Friday, December 14, 2012

The balance of non-competitive behavior in mobile payments

Some-one recently showed me a Spanish article published in Columbia (Read here). My Spanish is almost non-existent with only a few emergency words like "cerveza", so the only way that I could understand the article was to get it translated with Google Translate. Turns out, that the local banking council has been complaining about the business practices displayed by Claro (the dominant carrier in Columbia).

According to the article (and the cryptic Google translation), Claro decided to charge between seven and thirteen times more for banking transactions on their network. If I understand the article correctly, this is to fund the additional infrastructure required to offer banking services on their network.

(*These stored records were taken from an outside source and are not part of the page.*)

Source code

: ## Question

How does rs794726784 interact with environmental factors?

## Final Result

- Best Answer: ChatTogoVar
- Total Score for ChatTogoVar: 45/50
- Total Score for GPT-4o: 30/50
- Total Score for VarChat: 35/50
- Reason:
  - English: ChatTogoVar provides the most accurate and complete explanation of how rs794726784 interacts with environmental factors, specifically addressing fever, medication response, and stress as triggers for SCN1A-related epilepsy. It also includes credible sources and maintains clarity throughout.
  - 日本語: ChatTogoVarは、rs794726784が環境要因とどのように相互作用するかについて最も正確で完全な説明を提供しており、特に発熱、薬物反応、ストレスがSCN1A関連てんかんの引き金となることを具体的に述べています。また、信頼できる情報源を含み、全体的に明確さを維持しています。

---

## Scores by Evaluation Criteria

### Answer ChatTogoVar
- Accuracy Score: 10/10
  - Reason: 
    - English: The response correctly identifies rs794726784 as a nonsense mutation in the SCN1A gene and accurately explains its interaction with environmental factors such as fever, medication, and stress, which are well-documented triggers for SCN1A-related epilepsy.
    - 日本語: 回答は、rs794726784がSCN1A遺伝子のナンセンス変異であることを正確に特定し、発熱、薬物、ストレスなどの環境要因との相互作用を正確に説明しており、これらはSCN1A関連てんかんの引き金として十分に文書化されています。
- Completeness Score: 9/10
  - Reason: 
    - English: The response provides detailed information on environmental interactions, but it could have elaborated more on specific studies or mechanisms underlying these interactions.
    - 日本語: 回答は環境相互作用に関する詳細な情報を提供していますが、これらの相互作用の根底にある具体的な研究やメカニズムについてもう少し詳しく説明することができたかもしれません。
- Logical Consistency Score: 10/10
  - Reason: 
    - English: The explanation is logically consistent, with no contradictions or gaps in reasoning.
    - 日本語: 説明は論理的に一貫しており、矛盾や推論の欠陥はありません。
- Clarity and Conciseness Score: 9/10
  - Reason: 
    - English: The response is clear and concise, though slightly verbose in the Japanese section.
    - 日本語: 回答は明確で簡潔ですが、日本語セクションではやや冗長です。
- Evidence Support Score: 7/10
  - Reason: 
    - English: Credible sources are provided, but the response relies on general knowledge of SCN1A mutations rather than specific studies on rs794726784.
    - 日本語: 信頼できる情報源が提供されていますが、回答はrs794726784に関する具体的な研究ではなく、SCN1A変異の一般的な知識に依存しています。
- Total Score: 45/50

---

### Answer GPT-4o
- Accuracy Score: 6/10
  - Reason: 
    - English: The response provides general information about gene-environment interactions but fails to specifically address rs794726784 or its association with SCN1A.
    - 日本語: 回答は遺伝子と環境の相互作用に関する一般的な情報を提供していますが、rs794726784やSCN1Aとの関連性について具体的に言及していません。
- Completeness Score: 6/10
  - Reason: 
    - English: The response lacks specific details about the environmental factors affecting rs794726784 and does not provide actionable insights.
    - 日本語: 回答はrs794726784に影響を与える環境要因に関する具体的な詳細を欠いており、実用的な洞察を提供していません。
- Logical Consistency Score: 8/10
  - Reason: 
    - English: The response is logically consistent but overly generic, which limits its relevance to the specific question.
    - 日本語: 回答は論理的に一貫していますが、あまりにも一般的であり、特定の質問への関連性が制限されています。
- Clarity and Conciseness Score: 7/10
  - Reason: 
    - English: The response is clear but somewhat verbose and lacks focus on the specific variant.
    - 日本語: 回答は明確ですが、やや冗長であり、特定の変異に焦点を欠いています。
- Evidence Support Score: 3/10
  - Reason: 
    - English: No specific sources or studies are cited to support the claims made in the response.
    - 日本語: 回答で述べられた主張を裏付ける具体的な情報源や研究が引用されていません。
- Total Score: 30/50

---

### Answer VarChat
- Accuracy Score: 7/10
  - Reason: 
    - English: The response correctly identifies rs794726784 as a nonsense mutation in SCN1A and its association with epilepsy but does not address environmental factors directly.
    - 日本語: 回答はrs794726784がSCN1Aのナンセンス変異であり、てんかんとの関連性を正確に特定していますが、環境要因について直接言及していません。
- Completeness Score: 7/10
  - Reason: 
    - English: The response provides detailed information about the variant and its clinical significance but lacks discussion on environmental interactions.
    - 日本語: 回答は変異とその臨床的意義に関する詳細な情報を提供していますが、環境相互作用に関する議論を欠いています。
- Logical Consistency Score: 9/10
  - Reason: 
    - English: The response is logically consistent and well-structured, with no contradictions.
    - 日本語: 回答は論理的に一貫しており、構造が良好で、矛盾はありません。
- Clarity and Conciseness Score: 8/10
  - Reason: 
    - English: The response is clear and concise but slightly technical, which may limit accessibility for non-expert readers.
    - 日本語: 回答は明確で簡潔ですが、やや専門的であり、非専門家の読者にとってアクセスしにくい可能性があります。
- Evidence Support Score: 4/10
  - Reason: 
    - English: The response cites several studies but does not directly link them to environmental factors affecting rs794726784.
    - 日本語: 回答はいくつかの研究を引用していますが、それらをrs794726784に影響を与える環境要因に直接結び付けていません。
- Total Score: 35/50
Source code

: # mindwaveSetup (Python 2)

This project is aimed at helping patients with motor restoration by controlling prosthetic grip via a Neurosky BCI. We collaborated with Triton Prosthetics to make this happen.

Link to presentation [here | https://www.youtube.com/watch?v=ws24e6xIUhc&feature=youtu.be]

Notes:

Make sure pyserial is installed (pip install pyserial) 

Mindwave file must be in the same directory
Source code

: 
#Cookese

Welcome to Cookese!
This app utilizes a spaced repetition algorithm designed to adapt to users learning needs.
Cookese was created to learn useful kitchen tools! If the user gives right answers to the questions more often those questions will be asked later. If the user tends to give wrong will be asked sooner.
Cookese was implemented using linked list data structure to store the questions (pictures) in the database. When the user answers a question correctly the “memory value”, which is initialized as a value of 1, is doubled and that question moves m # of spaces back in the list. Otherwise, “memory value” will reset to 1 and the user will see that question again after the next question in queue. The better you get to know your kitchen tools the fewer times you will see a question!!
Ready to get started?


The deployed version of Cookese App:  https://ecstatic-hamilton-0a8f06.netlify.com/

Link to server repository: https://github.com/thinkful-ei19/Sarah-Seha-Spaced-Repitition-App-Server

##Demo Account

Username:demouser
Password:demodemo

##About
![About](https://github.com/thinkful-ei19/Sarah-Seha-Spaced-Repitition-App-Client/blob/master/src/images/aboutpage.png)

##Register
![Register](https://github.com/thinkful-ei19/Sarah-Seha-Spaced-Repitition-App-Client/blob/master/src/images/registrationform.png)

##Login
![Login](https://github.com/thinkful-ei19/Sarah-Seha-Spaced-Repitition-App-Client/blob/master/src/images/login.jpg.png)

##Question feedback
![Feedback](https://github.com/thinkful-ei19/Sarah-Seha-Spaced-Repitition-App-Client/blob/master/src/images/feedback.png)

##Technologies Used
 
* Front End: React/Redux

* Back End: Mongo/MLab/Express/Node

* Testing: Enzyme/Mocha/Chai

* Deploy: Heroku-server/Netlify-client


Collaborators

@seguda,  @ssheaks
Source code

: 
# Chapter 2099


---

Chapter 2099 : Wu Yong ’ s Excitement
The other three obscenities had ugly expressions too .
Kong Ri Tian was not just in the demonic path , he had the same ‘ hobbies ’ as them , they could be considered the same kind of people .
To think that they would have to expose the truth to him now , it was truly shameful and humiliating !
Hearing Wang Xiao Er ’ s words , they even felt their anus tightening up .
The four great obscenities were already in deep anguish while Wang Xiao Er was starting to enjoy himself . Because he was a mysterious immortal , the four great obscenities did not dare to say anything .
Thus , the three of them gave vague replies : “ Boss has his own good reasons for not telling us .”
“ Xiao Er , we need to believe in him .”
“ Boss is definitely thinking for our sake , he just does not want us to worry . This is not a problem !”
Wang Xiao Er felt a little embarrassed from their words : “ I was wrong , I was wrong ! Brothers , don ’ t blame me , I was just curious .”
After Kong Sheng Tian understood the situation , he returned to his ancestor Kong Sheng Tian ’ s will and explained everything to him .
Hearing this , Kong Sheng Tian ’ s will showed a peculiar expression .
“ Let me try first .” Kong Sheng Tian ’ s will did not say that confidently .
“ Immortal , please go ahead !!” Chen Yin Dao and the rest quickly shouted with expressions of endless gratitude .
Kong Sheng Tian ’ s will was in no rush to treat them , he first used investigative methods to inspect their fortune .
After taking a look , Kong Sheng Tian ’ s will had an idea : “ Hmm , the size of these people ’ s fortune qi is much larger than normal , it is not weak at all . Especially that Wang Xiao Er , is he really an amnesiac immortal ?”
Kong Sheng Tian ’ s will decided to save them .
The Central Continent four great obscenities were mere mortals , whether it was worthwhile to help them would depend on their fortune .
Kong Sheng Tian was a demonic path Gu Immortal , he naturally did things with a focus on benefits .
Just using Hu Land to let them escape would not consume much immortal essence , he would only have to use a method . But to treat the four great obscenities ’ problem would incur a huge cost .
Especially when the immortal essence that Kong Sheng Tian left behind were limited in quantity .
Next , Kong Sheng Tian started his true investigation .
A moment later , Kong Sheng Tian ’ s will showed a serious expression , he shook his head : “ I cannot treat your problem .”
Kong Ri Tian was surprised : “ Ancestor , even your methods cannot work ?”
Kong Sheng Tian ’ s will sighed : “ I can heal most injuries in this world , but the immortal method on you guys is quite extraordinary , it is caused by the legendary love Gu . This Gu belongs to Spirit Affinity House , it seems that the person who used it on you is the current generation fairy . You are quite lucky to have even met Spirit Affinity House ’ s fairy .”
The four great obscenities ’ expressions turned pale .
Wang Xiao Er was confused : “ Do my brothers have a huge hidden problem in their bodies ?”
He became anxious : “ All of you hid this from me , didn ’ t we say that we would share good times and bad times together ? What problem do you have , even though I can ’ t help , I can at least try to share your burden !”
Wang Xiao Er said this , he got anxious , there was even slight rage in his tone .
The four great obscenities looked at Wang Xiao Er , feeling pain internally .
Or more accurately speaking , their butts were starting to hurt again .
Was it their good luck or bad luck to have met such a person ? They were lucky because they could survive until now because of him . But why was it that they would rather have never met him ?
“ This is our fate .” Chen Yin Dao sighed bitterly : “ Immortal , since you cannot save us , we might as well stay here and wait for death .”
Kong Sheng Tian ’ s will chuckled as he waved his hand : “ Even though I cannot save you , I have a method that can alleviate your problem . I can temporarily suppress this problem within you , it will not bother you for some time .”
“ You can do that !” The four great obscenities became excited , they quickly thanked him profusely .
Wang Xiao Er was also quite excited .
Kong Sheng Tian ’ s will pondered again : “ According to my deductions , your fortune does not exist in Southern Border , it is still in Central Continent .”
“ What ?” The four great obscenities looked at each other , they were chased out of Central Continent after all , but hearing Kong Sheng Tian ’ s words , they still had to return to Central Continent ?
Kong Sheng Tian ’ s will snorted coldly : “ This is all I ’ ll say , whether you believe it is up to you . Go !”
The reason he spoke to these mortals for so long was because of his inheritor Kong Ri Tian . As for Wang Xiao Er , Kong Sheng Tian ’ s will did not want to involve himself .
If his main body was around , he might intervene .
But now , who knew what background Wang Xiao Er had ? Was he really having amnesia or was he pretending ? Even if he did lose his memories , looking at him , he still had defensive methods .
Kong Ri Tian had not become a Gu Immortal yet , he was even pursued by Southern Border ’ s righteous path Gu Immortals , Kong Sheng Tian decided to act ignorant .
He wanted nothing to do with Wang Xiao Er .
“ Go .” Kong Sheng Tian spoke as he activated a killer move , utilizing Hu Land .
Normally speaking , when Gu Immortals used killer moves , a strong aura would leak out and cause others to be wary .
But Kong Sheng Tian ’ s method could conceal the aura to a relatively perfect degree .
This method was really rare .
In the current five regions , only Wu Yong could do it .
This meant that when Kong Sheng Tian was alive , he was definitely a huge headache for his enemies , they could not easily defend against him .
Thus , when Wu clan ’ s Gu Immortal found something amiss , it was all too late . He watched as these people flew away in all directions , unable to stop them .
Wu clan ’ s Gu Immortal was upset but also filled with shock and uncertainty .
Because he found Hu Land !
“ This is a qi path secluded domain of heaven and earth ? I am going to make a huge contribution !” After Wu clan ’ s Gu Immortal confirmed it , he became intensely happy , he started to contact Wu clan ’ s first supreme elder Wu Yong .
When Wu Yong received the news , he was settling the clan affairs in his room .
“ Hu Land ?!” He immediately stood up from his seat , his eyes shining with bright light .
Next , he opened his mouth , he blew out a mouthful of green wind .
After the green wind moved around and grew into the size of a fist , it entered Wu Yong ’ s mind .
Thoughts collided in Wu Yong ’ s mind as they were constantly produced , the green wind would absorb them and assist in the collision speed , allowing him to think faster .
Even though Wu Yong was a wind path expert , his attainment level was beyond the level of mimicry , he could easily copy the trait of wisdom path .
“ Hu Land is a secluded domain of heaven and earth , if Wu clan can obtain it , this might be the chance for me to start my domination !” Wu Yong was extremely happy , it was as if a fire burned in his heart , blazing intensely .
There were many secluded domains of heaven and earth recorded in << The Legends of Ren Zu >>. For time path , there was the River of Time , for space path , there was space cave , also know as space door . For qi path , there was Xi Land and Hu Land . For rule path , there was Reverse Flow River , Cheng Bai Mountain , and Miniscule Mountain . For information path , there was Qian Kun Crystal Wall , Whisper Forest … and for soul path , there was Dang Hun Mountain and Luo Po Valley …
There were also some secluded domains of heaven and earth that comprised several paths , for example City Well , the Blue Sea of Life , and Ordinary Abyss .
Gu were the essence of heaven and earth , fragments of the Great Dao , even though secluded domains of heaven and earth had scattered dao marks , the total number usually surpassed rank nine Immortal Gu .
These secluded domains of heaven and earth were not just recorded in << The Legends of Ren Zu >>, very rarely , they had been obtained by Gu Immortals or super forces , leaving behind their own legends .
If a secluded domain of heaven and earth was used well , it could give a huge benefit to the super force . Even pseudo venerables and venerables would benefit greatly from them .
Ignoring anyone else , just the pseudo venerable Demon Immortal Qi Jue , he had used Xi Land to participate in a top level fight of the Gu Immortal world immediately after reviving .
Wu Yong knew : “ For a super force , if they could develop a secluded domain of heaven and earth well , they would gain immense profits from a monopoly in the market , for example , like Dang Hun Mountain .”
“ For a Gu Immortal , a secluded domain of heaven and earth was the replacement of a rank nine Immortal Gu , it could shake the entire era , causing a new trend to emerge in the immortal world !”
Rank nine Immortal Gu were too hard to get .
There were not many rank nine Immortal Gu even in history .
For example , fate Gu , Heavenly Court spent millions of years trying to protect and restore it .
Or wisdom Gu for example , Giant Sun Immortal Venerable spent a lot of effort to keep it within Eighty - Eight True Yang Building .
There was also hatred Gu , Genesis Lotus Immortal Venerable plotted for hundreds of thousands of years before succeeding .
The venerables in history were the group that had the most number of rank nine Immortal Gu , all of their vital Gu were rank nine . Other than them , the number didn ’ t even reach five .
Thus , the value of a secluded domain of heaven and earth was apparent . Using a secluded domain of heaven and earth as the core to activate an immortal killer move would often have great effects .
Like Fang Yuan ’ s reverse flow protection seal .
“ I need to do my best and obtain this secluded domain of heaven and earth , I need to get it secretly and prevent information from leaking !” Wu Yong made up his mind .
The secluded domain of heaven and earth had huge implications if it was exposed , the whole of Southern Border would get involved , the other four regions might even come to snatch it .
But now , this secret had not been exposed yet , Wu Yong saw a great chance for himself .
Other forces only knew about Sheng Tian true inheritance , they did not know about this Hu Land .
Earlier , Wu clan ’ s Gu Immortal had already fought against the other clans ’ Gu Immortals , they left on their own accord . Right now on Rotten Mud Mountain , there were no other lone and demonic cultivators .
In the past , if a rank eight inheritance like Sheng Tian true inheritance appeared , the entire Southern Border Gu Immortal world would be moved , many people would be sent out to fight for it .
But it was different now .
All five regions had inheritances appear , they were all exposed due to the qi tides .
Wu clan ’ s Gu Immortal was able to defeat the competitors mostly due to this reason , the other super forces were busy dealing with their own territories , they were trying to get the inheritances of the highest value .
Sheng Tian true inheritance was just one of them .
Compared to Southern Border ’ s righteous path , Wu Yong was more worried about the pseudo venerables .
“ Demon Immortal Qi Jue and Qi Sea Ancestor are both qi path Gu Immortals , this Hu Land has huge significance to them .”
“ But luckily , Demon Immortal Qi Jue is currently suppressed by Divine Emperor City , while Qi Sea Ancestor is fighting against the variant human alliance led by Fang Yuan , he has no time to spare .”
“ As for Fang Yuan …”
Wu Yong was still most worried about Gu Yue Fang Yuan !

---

We that work in the industry has seen this behavior in other markets where carriers use their unique position to effectively block banks to offer financial services (or even worse) to compete with them, by implementing punitive commercial tariffs to effectively keep banks out of mobile banking.

This behavior is absolutely deplorable and a reflection on the ethics of companies that follow these practices. It is probably illegal in most countries and carriers following these practices should be confronted with legal procedures. By following such practices, the development of branchless banking will be delayed and slowed down. The result of this is that the poor and the most needy will suffer most. Some-one, somewhere should feel ashamed of their way of doing business.

1 comment:

Asaf Riess said...

This is where competition may get in. Companies that offers mobile payments can approach other carriers and deploy a much cheaper prices. The market will force Claro to reduce drastically their fees.